--- Provided material Enclosed Below ---

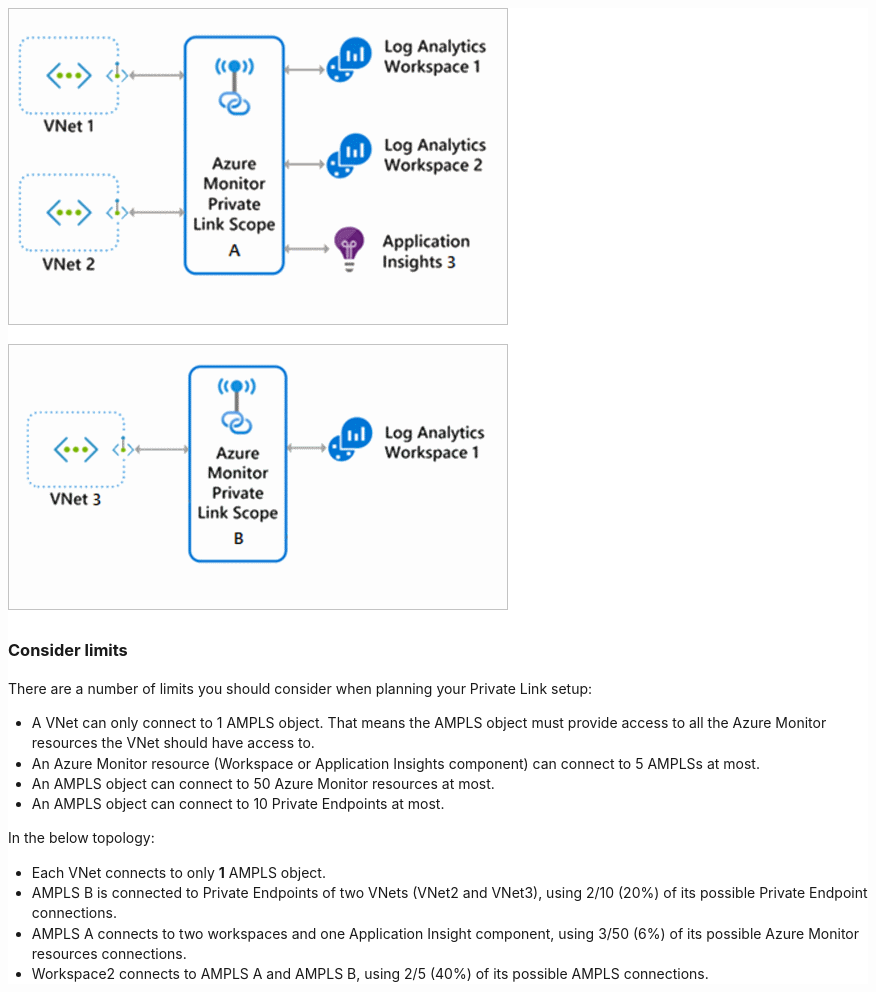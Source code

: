![Diagram of AMPLS A topology](./media/private-link-security/ampls-topology-a-1.png)

![Diagram of AMPLS B topology](./media/private-link-security/ampls-topology-b-1.png)

### Consider limits

There are a number of limits you should consider when planning your Private Link setup:

* A VNet can only connect to 1 AMPLS object. That means the AMPLS object must provide access to all the Azure Monitor resources the VNet should have access to.
* An Azure Monitor resource (Workspace or Application Insights component) can connect to 5 AMPLSs at most.
* An AMPLS object can connect to 50 Azure Monitor resources at most.
* An AMPLS object can connect to 10 Private Endpoints at most.

In the below topology:
* Each VNet connects to only **1** AMPLS object.
* AMPLS B is connected to Private Endpoints of two VNets (VNet2 and VNet3), using 2/10 (20%) of its possible Private Endpoint connections.
* AMPLS A connects to two workspaces and one Application Insight component, using 3/50 (6%) of its possible Azure Monitor resources connections.
* Workspace2 connects to AMPLS A and AMPLS B, using 2/5 (40%) of its possible AMPLS connections.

--- End of Enclosed Provided material ---

Please set the data above down exactly, with the pictures removed.

### Task answer
Source code

:![Diagram of AMPLS A topology](./media/private-link-security/ampls-topology-a-1.png)

![Diagram of AMPLS B topology](./media/private-link-security/ampls-topology-b-1.png)

### Consider limits

There are a number of limits you should consider when planning your Private Link setup:

* A VNet can only connect to 1 AMPLS object. That means the AMPLS object must provide access to all the Azure Monitor resources the VNet should have access to.
* An Azure Monitor resource (Workspace or Application Insights component) can connect to 5 AMPLSs at most.
* An AMPLS object can connect to 50 Azure Monitor resources at most.
* An AMPLS object can connect to 10 Private Endpoints at most.

In the below topology:
* Each VNet connects to only **1** AMPLS object.
* AMPLS B is connected to Private Endpoints of two VNets (VNet2 and VNet3), using 2/10 (20%) of its possible Private Endpoint connections.
* AMPLS A connects to two workspaces and one Application Insight component, using 3/50 (6%) of its possible Azure Monitor resources connections.
* Workspace2 connects to AMPLS A and AMPLS B, using 2/5 (40%) of its possible AMPLS connections.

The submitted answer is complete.